Huh? Cosmological Constant?! We’re studying this in the first place because our Universe “just happens” to have a CC that promotes the development of biological molecules, complex lifeforms, and finally sentient life? Don’t, however, think to suggest that the Universe was “designed” to produce life, or people will get uncomfortable. Silly “Intelligent Design”-ers!
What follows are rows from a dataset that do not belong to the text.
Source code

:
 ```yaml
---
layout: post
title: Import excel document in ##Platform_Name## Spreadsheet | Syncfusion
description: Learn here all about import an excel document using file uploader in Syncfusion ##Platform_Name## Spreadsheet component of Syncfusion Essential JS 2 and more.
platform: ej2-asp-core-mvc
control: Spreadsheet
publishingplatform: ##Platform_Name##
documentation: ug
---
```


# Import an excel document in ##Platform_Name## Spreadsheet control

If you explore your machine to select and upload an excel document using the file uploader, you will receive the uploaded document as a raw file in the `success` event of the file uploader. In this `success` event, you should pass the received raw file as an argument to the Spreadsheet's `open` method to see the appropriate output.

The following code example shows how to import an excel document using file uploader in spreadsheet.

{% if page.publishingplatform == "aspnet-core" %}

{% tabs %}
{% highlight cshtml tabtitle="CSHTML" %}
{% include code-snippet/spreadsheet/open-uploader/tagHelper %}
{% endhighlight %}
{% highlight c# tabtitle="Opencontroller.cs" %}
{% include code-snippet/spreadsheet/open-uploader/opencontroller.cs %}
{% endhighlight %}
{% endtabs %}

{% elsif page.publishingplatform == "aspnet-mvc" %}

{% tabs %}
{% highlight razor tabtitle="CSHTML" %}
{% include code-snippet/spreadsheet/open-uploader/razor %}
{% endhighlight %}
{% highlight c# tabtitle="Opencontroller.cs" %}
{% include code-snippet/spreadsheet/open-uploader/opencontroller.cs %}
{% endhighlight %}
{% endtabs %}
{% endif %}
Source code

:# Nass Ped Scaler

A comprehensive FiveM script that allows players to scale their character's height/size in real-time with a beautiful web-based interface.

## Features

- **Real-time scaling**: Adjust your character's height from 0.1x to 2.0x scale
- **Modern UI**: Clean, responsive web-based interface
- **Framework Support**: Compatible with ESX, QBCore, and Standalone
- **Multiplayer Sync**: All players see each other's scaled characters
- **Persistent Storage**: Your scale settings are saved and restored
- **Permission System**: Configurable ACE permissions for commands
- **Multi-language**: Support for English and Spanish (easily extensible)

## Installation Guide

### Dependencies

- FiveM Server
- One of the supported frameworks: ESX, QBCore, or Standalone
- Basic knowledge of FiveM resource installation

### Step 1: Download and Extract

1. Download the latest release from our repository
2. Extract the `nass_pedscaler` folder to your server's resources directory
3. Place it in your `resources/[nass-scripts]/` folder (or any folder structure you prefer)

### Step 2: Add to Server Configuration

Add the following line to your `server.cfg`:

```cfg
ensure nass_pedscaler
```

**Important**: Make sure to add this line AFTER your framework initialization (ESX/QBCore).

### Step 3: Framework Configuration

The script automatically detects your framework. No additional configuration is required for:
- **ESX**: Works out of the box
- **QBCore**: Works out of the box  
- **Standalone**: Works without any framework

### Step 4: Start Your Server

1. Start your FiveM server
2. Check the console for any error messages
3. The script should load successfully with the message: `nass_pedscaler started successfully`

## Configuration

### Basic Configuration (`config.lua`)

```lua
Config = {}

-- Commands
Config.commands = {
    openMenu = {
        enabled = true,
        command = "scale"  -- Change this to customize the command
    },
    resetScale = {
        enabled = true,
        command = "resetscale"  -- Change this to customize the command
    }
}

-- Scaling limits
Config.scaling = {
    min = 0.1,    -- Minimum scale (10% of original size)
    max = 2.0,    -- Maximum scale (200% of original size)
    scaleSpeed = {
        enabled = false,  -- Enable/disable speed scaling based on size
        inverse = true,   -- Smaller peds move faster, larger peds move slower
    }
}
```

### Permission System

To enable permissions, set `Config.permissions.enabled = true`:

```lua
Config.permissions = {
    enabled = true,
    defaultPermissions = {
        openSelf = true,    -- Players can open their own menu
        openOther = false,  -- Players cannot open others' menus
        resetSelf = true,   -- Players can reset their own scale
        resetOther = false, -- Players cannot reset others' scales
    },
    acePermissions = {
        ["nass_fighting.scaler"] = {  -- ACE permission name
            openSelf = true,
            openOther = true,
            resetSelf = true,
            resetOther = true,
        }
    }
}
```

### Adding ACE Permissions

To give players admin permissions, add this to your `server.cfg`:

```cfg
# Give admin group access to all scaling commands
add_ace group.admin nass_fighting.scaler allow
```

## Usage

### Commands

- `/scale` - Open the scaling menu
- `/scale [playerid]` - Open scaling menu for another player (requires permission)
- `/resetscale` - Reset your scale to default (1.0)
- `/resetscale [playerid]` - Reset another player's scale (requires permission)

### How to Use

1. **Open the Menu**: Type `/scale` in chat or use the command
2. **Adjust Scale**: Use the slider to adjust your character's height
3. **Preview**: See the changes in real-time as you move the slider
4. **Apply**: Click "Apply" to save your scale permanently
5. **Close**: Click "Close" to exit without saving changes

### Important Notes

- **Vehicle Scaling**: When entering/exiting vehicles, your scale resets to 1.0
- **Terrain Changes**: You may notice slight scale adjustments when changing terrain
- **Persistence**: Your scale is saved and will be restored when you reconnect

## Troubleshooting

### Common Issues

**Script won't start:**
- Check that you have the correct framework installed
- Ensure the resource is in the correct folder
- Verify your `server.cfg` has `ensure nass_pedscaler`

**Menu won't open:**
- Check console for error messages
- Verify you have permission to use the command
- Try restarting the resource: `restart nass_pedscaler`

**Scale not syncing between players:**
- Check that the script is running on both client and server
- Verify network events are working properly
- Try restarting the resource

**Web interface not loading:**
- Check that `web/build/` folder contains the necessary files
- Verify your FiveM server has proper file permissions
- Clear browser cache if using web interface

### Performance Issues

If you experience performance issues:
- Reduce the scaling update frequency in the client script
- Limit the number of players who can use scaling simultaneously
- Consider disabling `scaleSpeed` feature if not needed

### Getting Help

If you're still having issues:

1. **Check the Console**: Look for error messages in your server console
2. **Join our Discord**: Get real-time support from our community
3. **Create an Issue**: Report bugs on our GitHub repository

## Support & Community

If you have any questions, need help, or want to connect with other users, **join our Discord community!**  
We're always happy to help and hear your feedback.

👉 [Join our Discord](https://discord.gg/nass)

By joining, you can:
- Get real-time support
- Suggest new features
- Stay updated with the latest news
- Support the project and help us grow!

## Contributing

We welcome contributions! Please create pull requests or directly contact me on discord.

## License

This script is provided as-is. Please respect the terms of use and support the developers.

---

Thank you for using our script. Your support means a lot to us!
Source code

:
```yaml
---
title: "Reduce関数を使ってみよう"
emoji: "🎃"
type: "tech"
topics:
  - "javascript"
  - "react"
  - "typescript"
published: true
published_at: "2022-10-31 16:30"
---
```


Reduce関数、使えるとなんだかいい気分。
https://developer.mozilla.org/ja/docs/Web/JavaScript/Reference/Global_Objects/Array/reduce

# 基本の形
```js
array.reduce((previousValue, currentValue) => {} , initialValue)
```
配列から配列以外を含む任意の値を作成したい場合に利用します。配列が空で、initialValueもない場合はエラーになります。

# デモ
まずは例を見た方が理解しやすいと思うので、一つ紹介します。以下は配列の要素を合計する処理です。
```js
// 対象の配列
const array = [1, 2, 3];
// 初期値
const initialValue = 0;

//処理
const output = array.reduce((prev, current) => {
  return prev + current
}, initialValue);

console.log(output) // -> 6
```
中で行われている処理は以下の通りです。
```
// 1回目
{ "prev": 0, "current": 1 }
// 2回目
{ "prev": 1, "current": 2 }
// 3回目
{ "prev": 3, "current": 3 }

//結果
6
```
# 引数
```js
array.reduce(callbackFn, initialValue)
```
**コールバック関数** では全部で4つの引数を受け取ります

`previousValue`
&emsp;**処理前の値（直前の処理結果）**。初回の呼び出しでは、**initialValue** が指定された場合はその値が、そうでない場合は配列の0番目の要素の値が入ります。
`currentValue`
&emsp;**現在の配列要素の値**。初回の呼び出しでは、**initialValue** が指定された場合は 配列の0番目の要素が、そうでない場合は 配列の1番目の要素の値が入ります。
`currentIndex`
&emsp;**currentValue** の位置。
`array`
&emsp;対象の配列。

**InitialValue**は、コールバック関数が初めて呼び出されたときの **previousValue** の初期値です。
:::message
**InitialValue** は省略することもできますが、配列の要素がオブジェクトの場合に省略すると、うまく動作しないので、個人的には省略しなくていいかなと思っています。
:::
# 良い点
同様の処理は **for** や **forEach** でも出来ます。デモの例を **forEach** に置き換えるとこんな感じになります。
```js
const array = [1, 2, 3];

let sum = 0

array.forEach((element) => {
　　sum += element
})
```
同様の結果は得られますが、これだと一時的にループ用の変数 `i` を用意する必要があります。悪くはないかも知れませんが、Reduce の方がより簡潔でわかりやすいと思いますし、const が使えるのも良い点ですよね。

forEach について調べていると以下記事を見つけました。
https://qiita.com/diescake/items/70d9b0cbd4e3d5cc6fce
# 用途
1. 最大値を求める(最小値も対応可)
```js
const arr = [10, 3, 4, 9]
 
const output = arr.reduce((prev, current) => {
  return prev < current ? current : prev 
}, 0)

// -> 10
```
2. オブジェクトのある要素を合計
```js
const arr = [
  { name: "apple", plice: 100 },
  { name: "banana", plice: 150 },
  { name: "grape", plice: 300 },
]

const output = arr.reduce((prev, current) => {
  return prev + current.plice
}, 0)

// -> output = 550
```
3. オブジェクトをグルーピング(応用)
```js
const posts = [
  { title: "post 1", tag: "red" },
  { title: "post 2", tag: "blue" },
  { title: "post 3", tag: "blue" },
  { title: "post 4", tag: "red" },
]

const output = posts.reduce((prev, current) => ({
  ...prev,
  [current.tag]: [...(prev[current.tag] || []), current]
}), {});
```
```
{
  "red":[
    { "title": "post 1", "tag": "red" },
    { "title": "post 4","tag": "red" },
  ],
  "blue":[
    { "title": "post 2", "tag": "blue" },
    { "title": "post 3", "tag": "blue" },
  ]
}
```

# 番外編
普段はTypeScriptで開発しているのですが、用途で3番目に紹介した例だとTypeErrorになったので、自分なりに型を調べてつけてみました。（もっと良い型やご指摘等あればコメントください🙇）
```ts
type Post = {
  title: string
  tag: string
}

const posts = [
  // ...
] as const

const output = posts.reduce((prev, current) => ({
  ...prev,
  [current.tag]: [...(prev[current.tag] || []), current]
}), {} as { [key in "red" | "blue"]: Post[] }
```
As long as we contemplate notions about complex, self-aware beings springing into existence (Oh, I forgot about “Boltzmann Brains”, but never mind.) as a consequence of a pseudo-mystical convergence of statistical properties that would make a shaman or a Cargo Cultist roll on the floor laughing at our gullibility, or as long as we jump under a desk or quote obscure Hindu scriptures whenever anyone asks “why?”, we will be wasting time we are going to need to answer The Greatest Question in Science:
Is this stuff for real, or is someone making fun of us?
It wouldn’t be the first time that sentient beings who came to depend on their own capacity for understanding came out looking foolish. This is because the things we have been intensely inspecting and investing in and wasting our lives on are fantasy, while the things of God are reality.